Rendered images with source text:

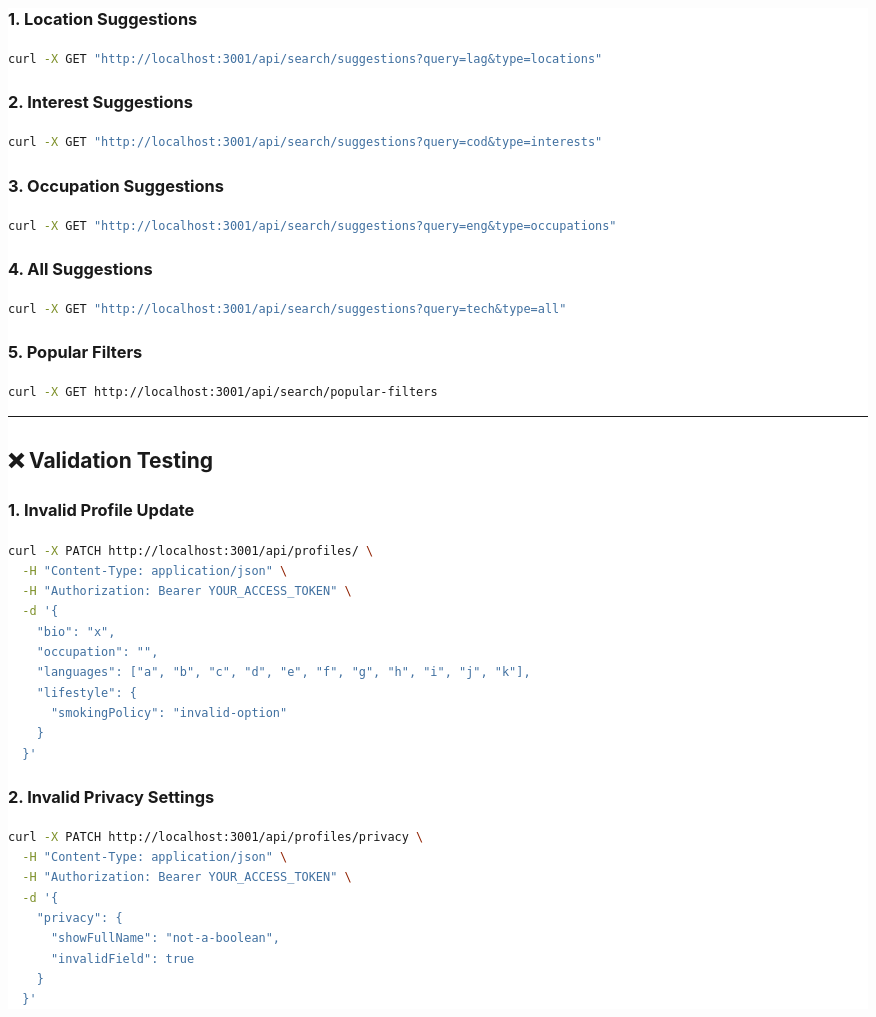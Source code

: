 ### **1. Location Suggestions**
```bash
curl -X GET "http://localhost:3001/api/search/suggestions?query=lag&type=locations"
```

### **2. Interest Suggestions**
```bash
curl -X GET "http://localhost:3001/api/search/suggestions?query=cod&type=interests"
```

### **3. Occupation Suggestions**
```bash
curl -X GET "http://localhost:3001/api/search/suggestions?query=eng&type=occupations"
```

### **4. All Suggestions**
```bash
curl -X GET "http://localhost:3001/api/search/suggestions?query=tech&type=all"
```

### **5. Popular Filters**
```bash
curl -X GET http://localhost:3001/api/search/popular-filters
```

---

## ❌ **Validation Testing**

### **1. Invalid Profile Update**
```bash
curl -X PATCH http://localhost:3001/api/profiles/ \
  -H "Content-Type: application/json" \
  -H "Authorization: Bearer YOUR_ACCESS_TOKEN" \
  -d '{
    "bio": "x",
    "occupation": "",
    "languages": ["a", "b", "c", "d", "e", "f", "g", "h", "i", "j", "k"],
    "lifestyle": {
      "smokingPolicy": "invalid-option"
    }
  }'
```

### **2. Invalid Privacy Settings**
```bash
curl -X PATCH http://localhost:3001/api/profiles/privacy \
  -H "Content-Type: application/json" \
  -H "Authorization: Bearer YOUR_ACCESS_TOKEN" \
  -d '{
    "privacy": {
      "showFullName": "not-a-boolean",
      "invalidField": true
    }
  }'
```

* _What to do_:
A faithful, complete copy of the records above is required, one that contains no pictures.

* _Answer section_:
Source code

: ### **1. Location Suggestions**
```bash
curl -X GET "http://localhost:3001/api/search/suggestions?query=lag&type=locations"
```

### **2. Interest Suggestions**
```bash
curl -X GET "http://localhost:3001/api/search/suggestions?query=cod&type=interests"
```

### **3. Occupation Suggestions**
```bash
curl -X GET "http://localhost:3001/api/search/suggestions?query=eng&type=occupations"
```

### **4. All Suggestions**
```bash
curl -X GET "http://localhost:3001/api/search/suggestions?query=tech&type=all"
```

### **5. Popular Filters**
```bash
curl -X GET http://localhost:3001/api/search/popular-filters
```

---

## ❌ **Validation Testing**

### **1. Invalid Profile Update**
```bash
curl -X PATCH http://localhost:3001/api/profiles/ \
  -H "Content-Type: application/json" \
  -H "Authorization: Bearer YOUR_ACCESS_TOKEN" \
  -d '{
    "bio": "x",
    "occupation": "",
    "languages": ["a", "b", "c", "d", "e", "f", "g", "h", "i", "j", "k"],
    "lifestyle": {
      "smokingPolicy": "invalid-option"
    }
  }'
```

### **2. Invalid Privacy Settings**
```bash
curl -X PATCH http://localhost:3001/api/profiles/privacy \
  -H "Content-Type: application/json" \
  -H "Authorization: Bearer YOUR_ACCESS_TOKEN" \
  -d '{
    "privacy": {
      "showFullName": "not-a-boolean",
      "invalidField": true
    }
  }'
```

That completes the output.